Prior to the 2009-10 school year, the employer assigned each attendance clerk to one school. Based upon the employer's assignment of hours to the different positions, the secretaries began their work day earlier than the attendance clerks. As a result, the secretaries would take phone calls and visits from parents, some of them relating to student absences and tardies, before the attendance clerks arrived to work. During the attendance clerks' work day, however, secretaries consistently forwarded such calls and referred such visitors to the attendance clerks. Additionally, by e-mail dated September 18, 2009, the secretaries received instruction from the employer on how to enter attendance data into the computer system. The fact that secretaries provided coverage for the attendance clerks outside of the attendance clerks' work day does not cause the work to lose its characterization as the WPPA's bargaining unit work.

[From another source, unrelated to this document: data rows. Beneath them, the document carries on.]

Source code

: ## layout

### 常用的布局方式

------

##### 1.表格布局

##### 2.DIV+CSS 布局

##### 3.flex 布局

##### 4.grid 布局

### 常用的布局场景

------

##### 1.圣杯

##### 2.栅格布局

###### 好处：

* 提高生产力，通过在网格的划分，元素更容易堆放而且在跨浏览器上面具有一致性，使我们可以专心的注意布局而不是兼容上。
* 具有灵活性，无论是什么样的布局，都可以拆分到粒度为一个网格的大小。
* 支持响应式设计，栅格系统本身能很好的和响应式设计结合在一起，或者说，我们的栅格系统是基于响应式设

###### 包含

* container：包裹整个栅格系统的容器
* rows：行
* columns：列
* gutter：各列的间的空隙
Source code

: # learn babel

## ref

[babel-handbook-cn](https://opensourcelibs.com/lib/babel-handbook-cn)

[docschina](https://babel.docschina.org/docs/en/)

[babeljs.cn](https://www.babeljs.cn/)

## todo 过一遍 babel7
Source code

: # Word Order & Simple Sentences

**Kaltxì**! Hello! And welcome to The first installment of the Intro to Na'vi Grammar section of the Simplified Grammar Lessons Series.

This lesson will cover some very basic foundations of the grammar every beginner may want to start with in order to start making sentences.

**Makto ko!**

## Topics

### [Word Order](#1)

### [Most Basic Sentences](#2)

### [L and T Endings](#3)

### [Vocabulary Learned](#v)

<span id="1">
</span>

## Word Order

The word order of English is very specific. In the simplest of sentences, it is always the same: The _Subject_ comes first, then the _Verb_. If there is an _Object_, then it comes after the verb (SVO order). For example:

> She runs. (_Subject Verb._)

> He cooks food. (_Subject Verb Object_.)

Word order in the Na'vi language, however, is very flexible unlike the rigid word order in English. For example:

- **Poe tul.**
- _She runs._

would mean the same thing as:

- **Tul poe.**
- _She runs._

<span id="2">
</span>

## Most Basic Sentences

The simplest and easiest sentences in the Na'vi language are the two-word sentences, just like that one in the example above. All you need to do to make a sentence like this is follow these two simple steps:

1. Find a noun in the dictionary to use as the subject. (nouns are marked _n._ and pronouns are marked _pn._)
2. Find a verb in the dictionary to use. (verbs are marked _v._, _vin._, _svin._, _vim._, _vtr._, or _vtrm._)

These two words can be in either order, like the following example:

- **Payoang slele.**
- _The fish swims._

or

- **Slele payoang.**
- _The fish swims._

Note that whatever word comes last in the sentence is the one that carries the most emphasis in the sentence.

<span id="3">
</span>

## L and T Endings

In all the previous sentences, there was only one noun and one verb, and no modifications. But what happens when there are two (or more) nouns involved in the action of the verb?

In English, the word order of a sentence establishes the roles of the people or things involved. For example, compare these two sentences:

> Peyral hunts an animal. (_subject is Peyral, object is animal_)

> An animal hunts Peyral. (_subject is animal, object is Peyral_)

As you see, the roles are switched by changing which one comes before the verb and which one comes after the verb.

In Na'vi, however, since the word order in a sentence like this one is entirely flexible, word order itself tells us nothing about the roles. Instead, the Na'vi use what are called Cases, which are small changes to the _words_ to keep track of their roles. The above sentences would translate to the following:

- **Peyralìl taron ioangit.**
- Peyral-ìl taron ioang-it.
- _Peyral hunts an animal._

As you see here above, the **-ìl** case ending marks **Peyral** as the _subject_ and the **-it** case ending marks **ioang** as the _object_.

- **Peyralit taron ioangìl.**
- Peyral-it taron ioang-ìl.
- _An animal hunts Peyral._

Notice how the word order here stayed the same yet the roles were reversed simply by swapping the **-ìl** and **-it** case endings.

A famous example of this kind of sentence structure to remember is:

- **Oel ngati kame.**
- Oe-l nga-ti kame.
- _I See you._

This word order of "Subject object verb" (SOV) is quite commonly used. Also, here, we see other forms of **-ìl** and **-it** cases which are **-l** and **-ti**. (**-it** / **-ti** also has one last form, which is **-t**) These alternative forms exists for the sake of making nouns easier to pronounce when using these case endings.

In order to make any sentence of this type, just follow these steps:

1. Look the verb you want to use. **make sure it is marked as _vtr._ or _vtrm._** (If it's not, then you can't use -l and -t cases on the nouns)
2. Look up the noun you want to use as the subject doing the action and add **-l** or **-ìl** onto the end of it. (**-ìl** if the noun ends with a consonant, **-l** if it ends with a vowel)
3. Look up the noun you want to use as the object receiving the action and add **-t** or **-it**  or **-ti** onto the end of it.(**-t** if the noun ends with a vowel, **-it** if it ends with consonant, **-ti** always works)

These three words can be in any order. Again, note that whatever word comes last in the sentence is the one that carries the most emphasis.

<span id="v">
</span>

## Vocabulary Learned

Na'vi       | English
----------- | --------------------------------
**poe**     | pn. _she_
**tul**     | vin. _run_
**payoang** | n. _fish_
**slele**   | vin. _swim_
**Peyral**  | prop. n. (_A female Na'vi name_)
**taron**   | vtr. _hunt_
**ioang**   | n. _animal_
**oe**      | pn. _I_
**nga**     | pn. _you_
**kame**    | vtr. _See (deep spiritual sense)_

The employer also points to the secretaries completing the P223 Report in previous school years as evidence that secretaries have historically performed attendance work. The evidence supports that the employer has historically assigned the task of completing the P223 to the school secretaries. One secretary in each school spends approximately one day each month completing the P223 which provides the Office of the Superintendent of Public Instruction (OSPI) with critical enrollment/attendance data. This is a discrete responsibility that the employer has chosen to assign to the secretaries over the course of numerous years. The employer's choice in assigning the P223 to the WAEOP bargaining unit secretaries does not change the characterization of the attendance work at issue in this case.

The employer also argues that the secretary job description includes references to attendance, which is why the employer believed it was unnecessary to modify the job description when it transferred some of the attendance clerk duties to the secretaries. Regardless of the job description's references to "attendance," prior to September 1, 2009, the attendance clerks, not the secretaries, maintained responsibility for collecting and entering student attendance information into the computer system.[7]

In summary, prior to September 1, 2009, the attendance clerks maintained responsibility for collecting and entering student attendance information into the computer system. Effective September 1, 2009, the employer re-assigned that work to the secretaries. That work constitutes the WPPA's bargaining unit work.

Obligation to Bargain

Below, I apply the five factors considered by the Commission to determine whether the employer was required to bargain before transferring attendance work out of the WPPA bargaining unit.

Previous practice - As discussed above, the previous practice involved the employer assigning attendance clerks responsibility for collecting and inputting student attendance information. Although secretaries helped with the collection of this information, the evidence demonstrated the disputed work was that of the attendance clerks.

Significant detriment - The employer laid off three bargaining unit employees, causing a significant detriment to those employees.

Employer's motivation - The evidence demonstrated that the employer's decision was purely economic. The employer faced a significant budget deficit and the layoffs and transfer of duties contributed to balancing the budget. Union animus played no role in the decision.

Opportunity to bargain - As discussed in more detail below, the evidence established that the union had knowledge of the layoffs and the plan to transfer some of the work by the end of June, 2009. This provided the WPPA with sufficient time to request and to engage in bargaining.

Work not fundamentally different - The work transferred to the secretaries was not fundamentally different from the attendance clerks' regular work. It was work that they historically performed.

Considering the five factors, factors 1, 2, and 5 weigh in favor of the employer's obligation to bargain. As a result, I conclude that the employer was required to bargain before transferring the work out of the bargaining unit.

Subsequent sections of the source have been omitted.